[Data]
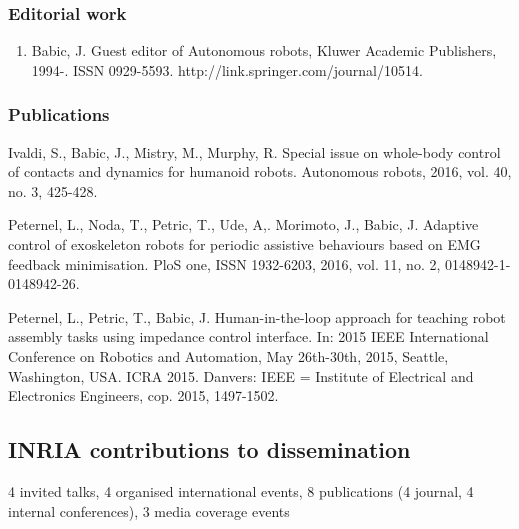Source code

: \subsubsection{Editorial work}

\begin{enumerate}
	
\item Babic, J. Guest editor of Autonomous robots, Kluwer Academic Publishers, 1994-. ISSN 0929-5593. http://link.springer.com/journal/10514.

\end{enumerate}

\subsubsection{Publications}

Ivaldi, S., Babic, J., Mistry, M., Murphy, R. Special issue on whole-body control of contacts and dynamics for humanoid robots. Autonomous robots, 2016, vol. 40, no. 3, 425-428.
 
Peternel, L., Noda, T., Petric, T., Ude, A,. Morimoto, J., Babic, J. Adaptive control of exoskeleton robots for periodic assistive behaviours based on EMG feedback minimisation. PloS one, ISSN 1932-6203, 2016, vol. 11, no. 2, 0148942-1-0148942-26.

Peternel, L., Petric, T., Babic, J. Human-in-the-loop approach for teaching robot assembly tasks using impedance control interface. In: 2015 IEEE International Conference on Robotics and Automation, May 26th-30th, 2015, Seattle, Washington, USA. ICRA 2015. Danvers: IEEE = Institute of Electrical and Electronics Engineers, cop. 2015, 1497-1502.

\subsection{INRIA contributions to dissemination}

4 invited talks, 4 organised international events, 8 publications (4 journal, 4 internal conferences), 3 media coverage events

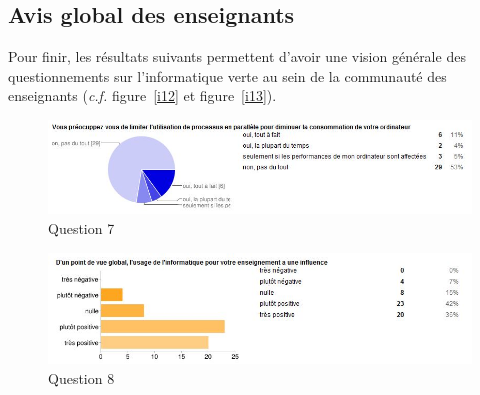\documentclass[a4paper,11pt,french]{report}
\begin{document}
\subsection{Avis global des enseignants}

Pour finir, les résultats suivants permettent d'avoir une vision générale des questionnements sur l'informatique verte au sein de la communauté des enseignants (\textit{c.f.} figure~\vref{i12} et figure~\vref{i13}).\\

\begin{figure}[h!]
\includegraphics[width=\textwidth]{i12.JPG}
\caption{Question 7}
\label{i12}
\end{figure}

\begin{figure}[h!]
\includegraphics[width=\textwidth]{i13.JPG}
\caption{Question 8}
\label{i13}
\end{figure}
\end{document}
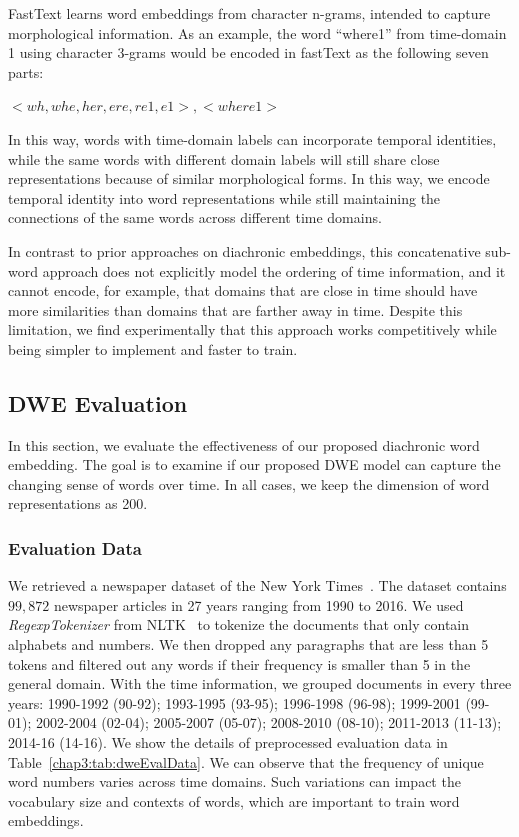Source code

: FastText learns word embeddings from character n-grams, intended to capture morphological information. As an example, the word ``where1'' from time-domain 1 using character 3-grams would be encoded in fastText as the following seven parts:
\begin{center}
    $<wh, whe, her, ere, re1, e1>, <where1>$
\end{center}

In this way, words with time-domain labels can incorporate temporal identities, while the same words with different domain labels will still share close representations because of similar morphological forms. In this way, we encode temporal identity into word representations while still maintaining the connections of the same words across different time domains. 

In contrast to prior approaches on diachronic embeddings, this concatenative sub-word approach does not explicitly model the ordering of time information, and it cannot encode, for example, that domains that are close in time should have more similarities than domains that are farther away in time.
Despite this limitation, we find experimentally that this approach works competitively while being simpler to implement and faster to train.

\subsection{DWE Evaluation}
\label{chap3:subsec:dweEval}

In this section, we evaluate the effectiveness of our proposed diachronic word embedding.
The goal is to examine if our proposed DWE model can capture the changing sense of words over time.
In all cases, we keep the dimension of word representations as 200.

\subsubsection{Evaluation Data}
We retrieved a newspaper dataset of the New York Times~\cite{yao2018dynamic}.
The dataset contains $99,872$ newspaper articles in 27 years ranging from 1990 to 2016.
We used \textit{RegexpTokenizer} from NLTK~\cite{bird2004nltk} to tokenize the documents that only contain alphabets and numbers.
We then dropped any paragraphs that are less than 5 tokens and filtered out any words if their frequency is smaller than 5 in the general domain.
With the time information, we grouped documents in every three years: 1990-1992 (90-92); 1993-1995 (93-95); 1996-1998 (96-98); 1999-2001 (99-01); 2002-2004 (02-04); 2005-2007 (05-07); 2008-2010 (08-10); 2011-2013 (11-13); 2014-16 (14-16). 
We show the details of preprocessed evaluation data in Table~\ref{chap3:tab:dweEvalData}.
We can observe that the frequency of unique word numbers varies across time domains. 
Such variations can impact the vocabulary size and contexts of words, which are important to train word embeddings.

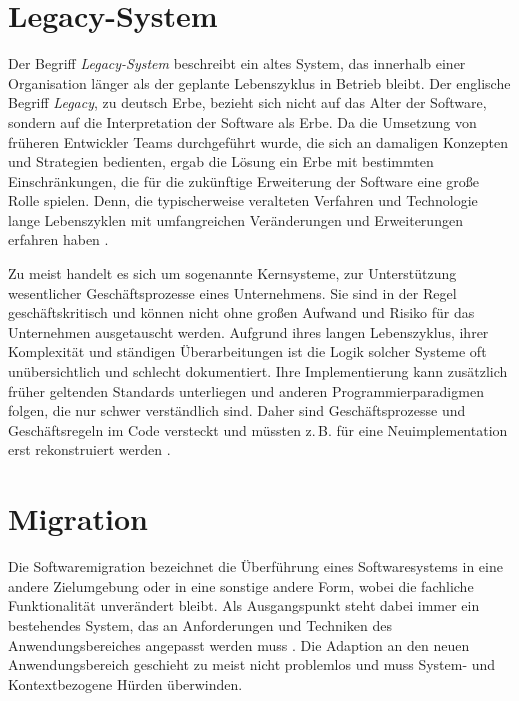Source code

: \section{Legacy-System}

	Der Begriff \textit{Legacy-System} beschreibt ein altes System, das innerhalb einer Organisation länger als der geplante Lebenszyklus in Betrieb bleibt. Der englische Begriff \textit{Legacy}, zu deutsch Erbe, bezieht sich nicht auf das Alter der Software, sondern auf die Interpretation der Software als Erbe. Da die Umsetzung von früheren Entwickler Teams durchgeführt wurde, die sich an damaligen Konzepten und Strategien bedienten, ergab die Lösung ein Erbe mit bestimmten Einschränkungen, die für die zukünftige Erweiterung der Software eine große Rolle spielen. Denn, die typischerweise veralteten Verfahren und Technologie lange Lebenszyklen mit umfangreichen Veränderungen und Erweiterungen erfahren haben \cite{sneed2016softwaremigration}. \bigbreak

	Zu meist handelt es sich um sogenannte Kernsysteme, zur Unterstützung wesentlicher Geschäftsprozesse eines Unternehmens. Sie sind in der Regel geschäftskritisch und können nicht ohne großen Aufwand und Risiko für das Unternehmen ausgetauscht werden. Aufgrund ihres langen Lebenszyklus, ihrer Komplexität und ständigen Überarbeitungen ist die Logik solcher Systeme oft unübersichtlich und schlecht dokumentiert. Ihre Implementierung kann zusätzlich früher geltenden Standards unterliegen und anderen Programmierparadigmen folgen, die nur schwer verständlich sind. Daher sind Geschäftsprozesse und Geschäftsregeln im Code versteckt und müssten z.\,B. für eine Neuimplementation erst rekonstruiert werden \cite{martens2016ablosung}.

\section{Migration} \label{ssub:migration}

	Die Softwaremigration bezeichnet die Überführung eines Softwaresystems in eine andere Zielumgebung oder in eine sonstige andere Form, wobei die fachliche Funktionalität unverändert bleibt. Als Ausgangspunkt steht dabei immer ein bestehendes System, das an Anforderungen und Techniken des Anwendungsbereiches angepasst werden muss \cite{sneed2016softwaremigration}. Die Adaption an den neuen Anwendungsbereich geschieht zu meist nicht problemlos und muss System- und Kontextbezogene Hürden überwinden. 


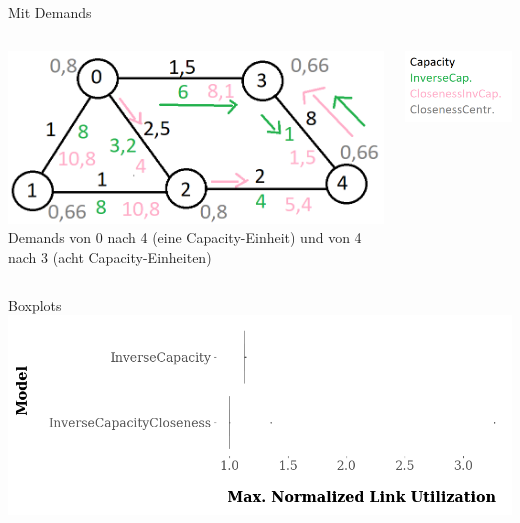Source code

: \documentclass[aspectratio=169,10pt]{beamer}
\begin{document}
\begin{frame}{Mit Demands}
\begin{columns}
\begin{column}[t]{0.7\paperwidth}
\includegraphics[width=\textwidth]{images/kai5.png}
\Large
Demands von 0 nach 4 (eine Capacity-Einheit) und von 4 nach 3 (acht Capacity-Einheiten)
\end{column}
\begin{column}[t]{0.3\paperwidth}
\includegraphics[width=\textwidth]{images/kai_legend.png}
\end{column}
\end{columns}
\end{frame}

\begin{frame}{Boxplots}
\includegraphics[width=\textwidth]{images/kai6.png}
\end{frame}
\end{document}
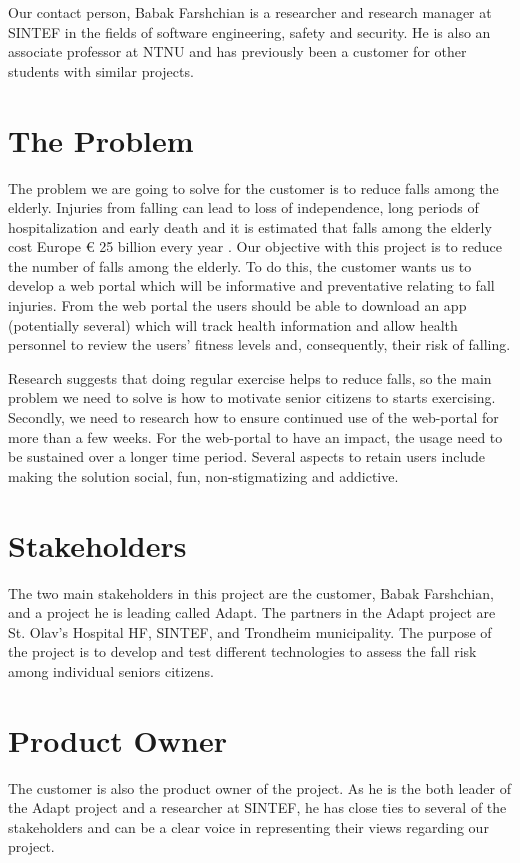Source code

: Our contact person, Babak Farshchian is a researcher and research manager at SINTEF in the fields of software engineering, safety and security.  He is also an associate professor at NTNU and has previously been a customer for other students with similar projects.

\section{The Problem}

The problem we are going to solve for the customer is to reduce falls among the elderly. Injuries from falling can lead to loss of independence, long periods of hospitalization and early death and it is estimated that falls among the elderly cost Europe \euro{} 25 billion every year \cite{eupha}.  Our objective with this project is to reduce the number of falls among the elderly. To do this, the customer wants us to develop a web portal which will be informative and preventative relating to fall injuries. From the web portal the users should be able to download an app (potentially several) which will track health information and allow health personnel to review the users’ fitness levels and, consequently, their risk of falling.

Research suggests that doing regular exercise helps to reduce falls, so the main problem we need to solve is how to motivate senior citizens to starts exercising. Secondly, we need to research how to ensure continued use of the web-portal for more than a few weeks. For the web-portal to have an impact, the usage need to be sustained over a longer time period. Several aspects to retain users include making the solution social, fun, non-stigmatizing and addictive. 
\section{Stakeholders}
The two main stakeholders in this project are the customer, Babak Farshchian, and a project he is leading called Adapt. The partners in the Adapt project are St. Olav's Hospital HF, SINTEF, and Trondheim municipality. The purpose of the project is to develop and test different technologies to assess the fall risk among individual seniors citizens.\citep{adapt}

\section{Product Owner}
The customer is also the product owner of the project. As he is the both leader of the Adapt project and a researcher at SINTEF, he has close ties to several of the stakeholders and can be a clear voice in representing their views regarding our project.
[/Data]
▸ **Aim of the exercise**
Every line with "than" in it should be copied from the entries.

▸ **Output of the exercise**
In contrast to prior approaches on diachronic embeddings, this concatenative sub-word approach does not explicitly model the ordering of time information, and it cannot encode, for example, that domains that are close in time should have more similarities than domains that are farther away in time.
We then dropped any paragraphs that are less than 5 tokens and filtered out any words if their frequency is smaller than 5 in the general domain.
Research suggests that doing regular exercise helps to reduce falls, so the main problem we need to solve is how to motivate senior citizens to starts exercising. Secondly, we need to research how to ensure continued use of the web-portal for more than a few weeks. For the web-portal to have an impact, the usage need to be sustained over a longer time period. Several aspects to retain users include making the solution social, fun, non-stigmatizing and addictive. 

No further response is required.